Deutsche Regisseure sagen gerne: „Ich mache Kultur.“ Selbst beim „Tatort“ habe ich oft das Gefühl, dass der Drehbuchautor eigentlich nur seinen alten Sozialkundelehrer beeindrucken will. Wenn man Clint Eastwood fragen würde, ob er Kultur macht, würde der sagen: „What do you mean? I make movies …“

Einfach nur gute Unterhaltung zu machen gilt in Deutschland irgendwie als kulturell minderwertig. Wir produzieren Autorenfilme, bei denen eine bleiche Frau minutenlang im Zug aus dem Fenster schaut und anschließend mit bebender Stimme sagt: „Ich kann Hans-Günter nicht verzeihen.“
Bei uns muss immer alles eine höhere kulturelle Relevanz haben. Ich bin mir sicher, wenn man der hessischen Filmförderung „Der Herr der Ringe“ als Drehbuch angeboten hätte, hätten die gesagt: „Die Story ist zu banal. Außer vielleicht, wenn wir Mordor nach Chemnitz verlagern und Sauron einen rechtspopulistischen Hintergrund hat.“
Ein Drehbuch wie das von „Breaking Bad“ wäre wahrscheinlich nie durch die erste Instanz der Öffentlich-Rechtlichen gekommen, weil ein Pädagoge, der Crystal Meth herstellt, überhaupt nicht die soziokulturelle Wirklichkeit des deutschen Lehrberufs abbildet. Die einzige Sendung, die von der Idee an Produktionen wie „The Walking Dead“ heranreicht, ist die alljährliche Bambi-Verleihung.

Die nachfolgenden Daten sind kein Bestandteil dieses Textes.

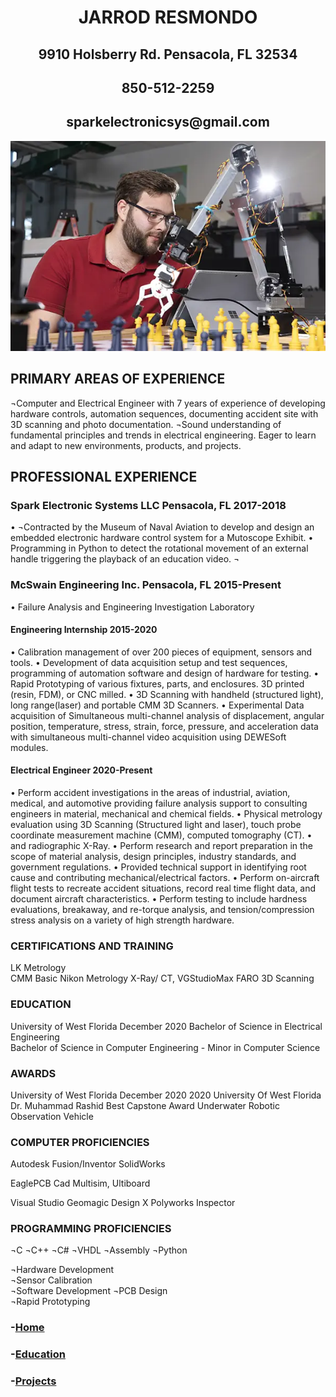 <p>

<h1  align="center">JARROD RESMONDO</h1>


<h2  align="center">9910 Holsberry Rd. Pensacola, FL 32534</h2>
<h2  align="center">850-512-2259 </h2>
<h2  align="center">sparkelectronicsys@gmail.com</h2>

</P>


![CHESS ROBOT PROJECT](/assets/images/engineering-MS.jpg)

## PRIMARY AREAS OF EXPERIENCE  

 ¬Computer and Electrical Engineer with 7 years of experience of developing hardware controls, automation sequences, documenting accident site with 3D scanning and photo documentation.
 ¬Sound understanding of fundamental principles and trends in electrical engineering. Eager to learn and adapt to new environments, products, and projects.

## PROFESSIONAL EXPERIENCE  

### Spark Electronic Systems LLC  Pensacola, FL	2017-2018
•	¬Contracted by the Museum of Naval Aviation to develop and design an embedded electronic hardware control system for a Mutoscope Exhibit.
•	Programming in Python to detect the rotational movement of an external handle triggering the playback of an education video.
¬

### McSwain Engineering Inc.  Pensacola, FL	2015-Present
•	Failure Analysis and Engineering Investigation Laboratory

#### Engineering Internship 2015-2020

•	Calibration management of over 200 pieces of equipment, sensors and tools.
•	Development of data acquisition setup and test sequences, programming of automation software and design of hardware for testing.
•	Rapid Prototyping of various fixtures, parts, and enclosures. 3D printed (resin, FDM), or CNC milled.
•	3D Scanning with handheld (structured light), long range(laser) and portable CMM 3D Scanners.
•	Experimental Data acquisition of Simultaneous multi-channel analysis of displacement, angular position, temperature, stress, strain, force, pressure, and acceleration data with simultaneous multi-channel video acquisition using DEWESoft modules.
#### Electrical Engineer 2020-Present
•	Perform accident investigations in the areas of industrial, aviation, medical, and automotive providing failure analysis support to consulting engineers in material, mechanical and chemical fields.
•	Physical metrology evaluation using 3D Scanning (Structured light and laser), touch probe coordinate measurement machine (CMM), computed tomography (CT).
•	 and radiographic X-Ray.
•	Perform research and report preparation in the scope of material analysis, design principles, industry standards, and government regulations.
•	Provided technical support in identifying root cause and contributing mechanical/electrical
factors.
•	Perform on-aircraft flight tests to recreate accident situations, record real time flight data, and document aircraft characteristics.
•	Perform testing to include hardness evaluations, breakaway, and re-torque analysis, and
	tension/compression stress analysis on a variety of high strength hardware.





### CERTIFICATIONS AND TRAINING

LK Metrology 	
CMM Basic
Nikon Metrology
X-Ray/ CT, VGStudioMax
FARO 
3D Scanning


### EDUCATION  

University of West Florida	December 2020
Bachelor of Science in Electrical Engineering   
Bachelor of Science in Computer Engineering - Minor in Computer Science

### AWARDS  

University of West Florida	December 2020
2020 University Of West Florida Dr. Muhammad Rashid Best Capstone Award 
Underwater Robotic Observation Vehicle


### COMPUTER PROFICIENCIES  

Autodesk Fusion/Inventor
SolidWorks 

EaglePCB Cad
Multisim, Ultiboard

Visual Studio
Geomagic Design X
Polyworks Inspector
 

### PROGRAMMING PROFICIENCIES  

¬C
¬C++
¬C# 
¬VHDL 
¬Assembly 
¬Python 


¬Hardware Development 	
¬Sensor Calibration 	
¬Software Development 
¬PCB Design 	
¬Rapid Prototyping 




### -[Home](https://sparkesys.github.io)

### -[Education](https://sparkesys.github.io/Education)

### -[Projects](https://SPARKESYS.github.io/Projects)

Der Theatermacher Wolfgang Liebeneiner hat schon in den Fünfzigerjahren gesagt: „In Amerika wird Film hergestellt wie Kunst und verkauft wie Ware. In Deutschland ist es genau umgekehrt.“
Amerikanische Künstler sehen sich weniger als „Kulturschaffende“, sondern als Dienstleister. Das wirkt extrem entspannend und lässig. Ich habe am Broadway schon Hollywoodstars wie Denzel Washington, Al Pacino und Susan Sarandon auf der Bühne gesehen. Die sagen ihren letzten Satz, verbeugen sich einmal kurz, und dann gehen sie von der Bühne. Das war’s.
In Deutschland gibt’s auf jeder drittklassigen Provinzbühne nach dem Finale noch zwölf Vorhänge. Ob das Publikum will oder nicht. Da wird die Applausordnung oftmals länger geprobt als das Stück selbst. Weil man nicht einfach nur Unterhaltung macht. Nein. Man macht Kultur! Fünfeinhalb Stunden „Ring der Nibelungen“ ohne Pause auf einem engen, harten Holzstuhl mit Thrombosestrümpfen. Das ist deutsche Kultur.